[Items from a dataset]
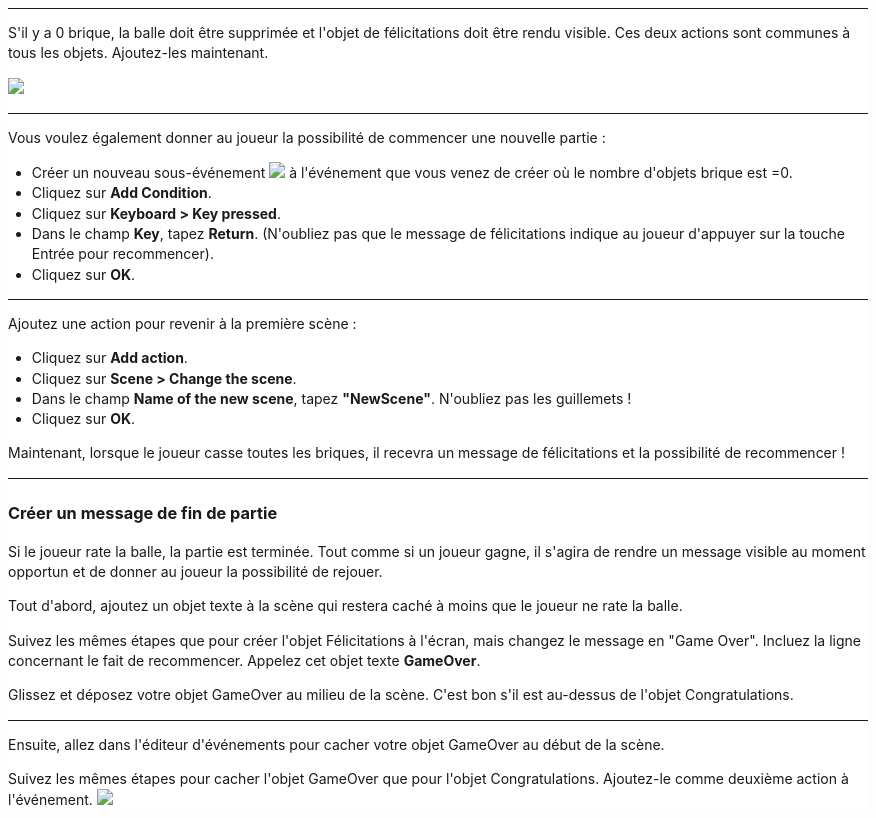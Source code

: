 ----

S'il y a 0 brique, la balle doit être supprimée et l'objet de félicitations doit être rendu visible.
Ces deux actions sont communes à tous les objets. Ajoutez-les maintenant.

![](/gdevelop5/tutorials/breakout-game/if_no_bricks.png)

----

Vous voulez également donner au joueur la possibilité de commencer une nouvelle partie :

  * Créer un nouveau sous-événement ![](/gdevelop5/tutorials/breakout-game/subevent_button.jpg) à l'événement que vous venez de créer où le nombre d'objets brique est =0.
  * Cliquez sur **Add Condition**.
  * Cliquez sur **Keyboard > Key pressed**.
  * Dans le champ **Key**, tapez **Return**. (N'oubliez pas que le message de félicitations indique au joueur d'appuyer sur la touche Entrée pour recommencer).
  * Cliquez sur **OK**.

----

Ajoutez une action pour revenir à la première scène :

  * Cliquez sur **Add action**.
  * Cliquez sur **Scene > Change the scene**.
  * Dans le champ **Name of the new scene**, tapez **"NewScene"**. N'oubliez pas les guillemets !
  * Cliquez sur **OK**.

Maintenant, lorsque le joueur casse toutes les briques, il recevra un message de félicitations et la possibilité de recommencer !

----

### Créer un message de fin de partie

Si le joueur rate la balle, la partie est terminée. Tout comme si un joueur gagne, il s'agira de rendre un message visible au moment opportun et de donner au joueur la possibilité de rejouer.

Tout d'abord, ajoutez un objet texte à la scène qui restera caché à moins que le joueur ne rate la balle. 

Suivez les mêmes étapes que pour créer l'objet Félicitations à l'écran, mais changez le message en "Game Over". Incluez la ligne concernant le fait de recommencer. Appelez cet objet texte **GameOver**.

Glissez et déposez votre objet GameOver au milieu de la scène. C'est bon s'il est au-dessus de l'objet Congratulations.

----

Ensuite, allez dans l'éditeur d'événements pour cacher votre objet GameOver au début de la scène.

Suivez les mêmes étapes pour cacher l'objet GameOver que pour l'objet Congratulations. Ajoutez-le comme deuxième action à l'événement.
![](/gdevelop5/tutorials/breakout-game/gameover_hide.png)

[YOUR ASSIGNMENT] An exact copy of the lines above, from the one containing "sur **Keyboard > Key pressed**." down to the one containing "sur **Add action**." and including both, is the whole answer; retype it and nothing else.

[RESPONSE BELOW]
  * Cliquez sur **Keyboard > Key pressed**.
  * Dans le champ **Key**, tapez **Return**. (N'oubliez pas que le message de félicitations indique au joueur d'appuyer sur la touche Entrée pour recommencer).
  * Cliquez sur **OK**.

----

Ajoutez une action pour revenir à la première scène :

  * Cliquez sur **Add action**.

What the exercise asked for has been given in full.